We also assessed projected climate for two pseudo-global warming scenarios that perturb TerraClimate data for 1985–2015 with projections commensurate with global mean temperature +2 °C and +4 °C above pre-industrial (1850–1879) levels[34]. These levels of warming are consistent with estimates for “middle of the road” scenarios (e.g., SSP2-4.5) which could result in >+2 °C warming by 2100, and “fossil-fueled development” scenarios (SSP5-8.5) which could result in >+4 °C warming by 2100[58]. Briefly, these warming scenarios use a pattern-scaling approach that scales local changes and variance in monthly climate relative to changes in global mean temperature. These changes are then superposed to 1985–2015 data to provide time-series data comparable with the observational record; we additionally apply an empirical correction to PET calculations that account for enhanced water-use efficiency and enhanced surface resistance to transpiration losses[59].

Statistical methods for historical data

For each climate variable (TMAX, VPD, CWD, SOIL M, PPT, PDSI, we calculated the anomaly (for example, TMAX of the warmest month in the year of mortality - TMAX average for the 61 values of the same month from 1958–2019). To provide cross-comparison between metrics with different scales and across disparate climates, anomalies were standardized into z-scores, such that time series had a mean of 0 and a standard deviation of 1 based on using the entire period of record 1958–2019.

We quantified the global signal of mortality by calculating the mean and 95% confidence interval of z-scores for all 675 sites during the year of mortality.
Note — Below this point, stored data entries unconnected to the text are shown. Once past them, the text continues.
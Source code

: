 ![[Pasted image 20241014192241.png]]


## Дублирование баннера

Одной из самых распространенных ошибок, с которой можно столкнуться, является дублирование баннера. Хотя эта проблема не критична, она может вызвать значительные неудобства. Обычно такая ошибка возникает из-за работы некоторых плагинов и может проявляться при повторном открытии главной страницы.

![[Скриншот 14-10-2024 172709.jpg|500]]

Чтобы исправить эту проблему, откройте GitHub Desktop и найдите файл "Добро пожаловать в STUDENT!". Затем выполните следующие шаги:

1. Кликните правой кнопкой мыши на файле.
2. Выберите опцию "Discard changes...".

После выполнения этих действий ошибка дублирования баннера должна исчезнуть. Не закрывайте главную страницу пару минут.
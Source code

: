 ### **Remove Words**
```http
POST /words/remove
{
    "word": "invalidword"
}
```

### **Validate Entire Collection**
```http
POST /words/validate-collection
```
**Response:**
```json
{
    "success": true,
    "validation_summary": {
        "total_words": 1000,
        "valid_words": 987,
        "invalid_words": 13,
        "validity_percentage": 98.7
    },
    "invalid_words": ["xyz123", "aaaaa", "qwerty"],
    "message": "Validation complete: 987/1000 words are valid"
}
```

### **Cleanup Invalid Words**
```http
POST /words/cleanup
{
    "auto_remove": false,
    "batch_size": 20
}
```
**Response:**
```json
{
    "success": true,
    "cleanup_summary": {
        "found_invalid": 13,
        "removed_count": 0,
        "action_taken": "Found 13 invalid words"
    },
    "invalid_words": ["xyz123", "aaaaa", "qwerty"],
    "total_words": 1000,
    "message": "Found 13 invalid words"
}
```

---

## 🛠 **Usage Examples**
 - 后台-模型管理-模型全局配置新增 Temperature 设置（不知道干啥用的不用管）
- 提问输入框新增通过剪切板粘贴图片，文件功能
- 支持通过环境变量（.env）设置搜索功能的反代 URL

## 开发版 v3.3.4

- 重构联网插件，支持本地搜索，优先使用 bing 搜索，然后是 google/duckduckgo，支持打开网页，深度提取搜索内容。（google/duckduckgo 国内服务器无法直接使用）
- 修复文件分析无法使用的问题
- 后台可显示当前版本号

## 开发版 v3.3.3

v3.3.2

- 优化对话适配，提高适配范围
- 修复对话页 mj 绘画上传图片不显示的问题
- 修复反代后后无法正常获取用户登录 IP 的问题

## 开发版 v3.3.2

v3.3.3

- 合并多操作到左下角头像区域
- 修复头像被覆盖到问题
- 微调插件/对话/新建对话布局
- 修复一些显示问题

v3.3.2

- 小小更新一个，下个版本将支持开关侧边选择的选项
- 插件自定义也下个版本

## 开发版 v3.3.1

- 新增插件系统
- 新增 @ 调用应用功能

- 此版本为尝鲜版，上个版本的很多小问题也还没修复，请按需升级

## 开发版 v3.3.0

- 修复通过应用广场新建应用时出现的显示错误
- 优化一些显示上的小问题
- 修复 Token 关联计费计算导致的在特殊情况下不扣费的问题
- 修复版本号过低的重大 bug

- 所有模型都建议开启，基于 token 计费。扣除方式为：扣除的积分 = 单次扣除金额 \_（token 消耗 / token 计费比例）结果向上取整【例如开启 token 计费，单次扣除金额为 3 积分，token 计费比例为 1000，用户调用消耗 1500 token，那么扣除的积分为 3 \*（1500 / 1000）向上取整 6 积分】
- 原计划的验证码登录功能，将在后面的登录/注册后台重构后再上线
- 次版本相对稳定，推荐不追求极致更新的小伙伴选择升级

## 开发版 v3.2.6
To assess the antecedent and lagging conditions for this climate signal, we calculated anomalies and z-scores for the 4 years prior and 4 years following mortality for each plot, and calculated mean and 95% CIs as during the mortality year. We expected this nine-year period, centered on the mortality year (the response for which provides the hotter-drought fingerprint), to include conditions sufficiently prior to mortality (4 years before) to represent normal conditions. As we could only identify the initial year of mortality (studies rarely persist for the years required to determine whether elevated mortality has ceased), we investigated the lagging years to see whether the climatic signal of tree mortality persisted beyond the mortality year, as legacy effects have been reported following intense droughts[27]. We conducted linear regressions for the year of mortality and each variable’s anomaly to determine whether anomalies during extreme conditions the year of mortality were increasing, decreasing, or remained unchanged through time.

Statistical methods for warming scenarios

We first calculated for each site the number of years during observed (1985–2015) climate in which the local mortality-year threshold conditions (that is, years when all six climate variables met or exceeded the mortality year conditions during that site’s typically warmest/driest months). We repeated this with +2 °C and +4 °C warming scenarios. We summarized the frequency of annually concurrent threshold conditions per decade for all sites under historic, +2 °C, and +4 °C climate conditions (Fig. 6d).